Source International Journal of applied Earth Observation and Geoinformation 21 (2013). - ISSN 0303-2434 - p. 301 - 310.
DOI http://dx.doi.org/10.1016/j.jag.2012.07.004
Department(s) Laboratory of Geo-information Science and Remote Sensing
PE&RC
Publication type Refereed Article in a scientific journal
Publication year 2013
Keyword(s) design-based estimation - spatial prediction - classification tree - optimization - landscape - attributes - strategies - variables - desert - model
Abstract This paper presents a sparse, remote sensing-based sampling approach making use of conditioned Latin Hypercube Sampling (cLHS) to assess variability in soil properties at regional scale.

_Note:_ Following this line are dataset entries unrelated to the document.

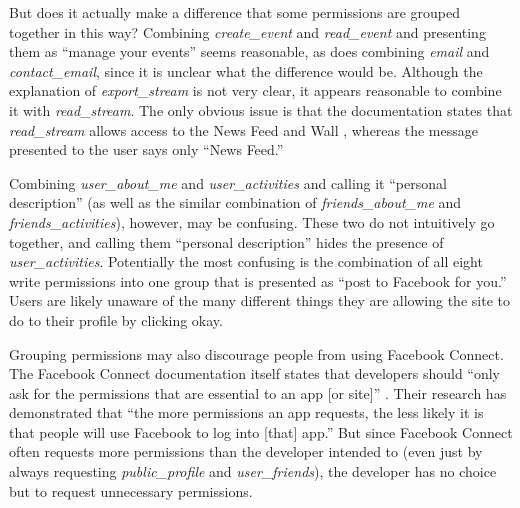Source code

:\documentclass[10pt]{sig-alternate-10pt}
\begin{document}
But does it actually make a difference that some permissions are grouped together in this way? Combining \emph{create\_event} and \emph{read\_event} and presenting them as ``manage your events'' seems reasonable, as does combining \emph{email} and \emph{contact\_email}, since it is unclear what the difference would be. Although the explanation of \emph{export\_stream} is not very clear, it appears reasonable to combine it with \emph{read\_stream}. The only obvious issue is that the documentation states that \emph{read\_stream} allows access to the News Feed and Wall \cite{fbpermissions}, whereas the message presented to the user says only ``News Feed.''

Combining \emph{user\_about\_me} and \emph{user\_activities} and calling it ``personal description'' (as well as the similar combination of \emph{friends\_about\_me} and \emph{friends\_activities}), however, may be confusing. These two do not intuitively go together, and calling them ``personal description'' hides the presence of \emph{user\_activities}. Potentially the most confusing is the combination of all eight write permissions into one group that is presented as ``post to Facebook for you.'' Users are likely unaware of the many different things they are allowing the site to do to their profile by clicking okay. 


Grouping permissions may also discourage people from using Facebook Connect. The Facebook Connect documentation itself states that developers should ``only ask for the permissions that are essential to an app [or site]'' \cite{fbpermsinstructions}. Their research has demonstrated that ``the more permissions an app requests, the less likely it is that people will use Facebook to log into [that] app.'' But since Facebook Connect often requests more permissions than the developer intended to (even just by always requesting \emph{public\_profile} and \emph{user\_friends}), the developer has no choice but to request unnecessary permissions. %
\end{document}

The method optimizes the sampling scheme for a defined spatial population based on selected covariates, which are assumed to represent the variability of the target variables. The optimization also accounts for specific constraints and costs expressing the field sampling effort. The approach is demonstrated using a case study in Morocco, where a small but representative sample record had to be collected over a 15,000 km2 area within 2 weeks. The covariate space of the Latin Hypercube consisted of the first three principal components of ASTER imagery as well as elevation. Comparison of soil properties taken from the topsoil with the existing soil map, a geological map and lithological data showed that the sampling approach was successful in representing major soil variability. The cLHS sample failed to express spatial correlation; constraining the LHS by a distance criterion favoured large spatial variability within a short distances resulting in an overestimation of the variograms nugget and short distance variability. However, the exhaustive covariate data appeared to be spatially correlated which supports our premise that once the relation between spatially explicit remote sensing data and soil properties has been modelled, the latter can be spatially predicted based on the densely sampled remotely sensed data. Therefore, the LHS approach is considered as time and cost efficient for regional scale surveys that rely on remote sensing-based prediction of soil properties.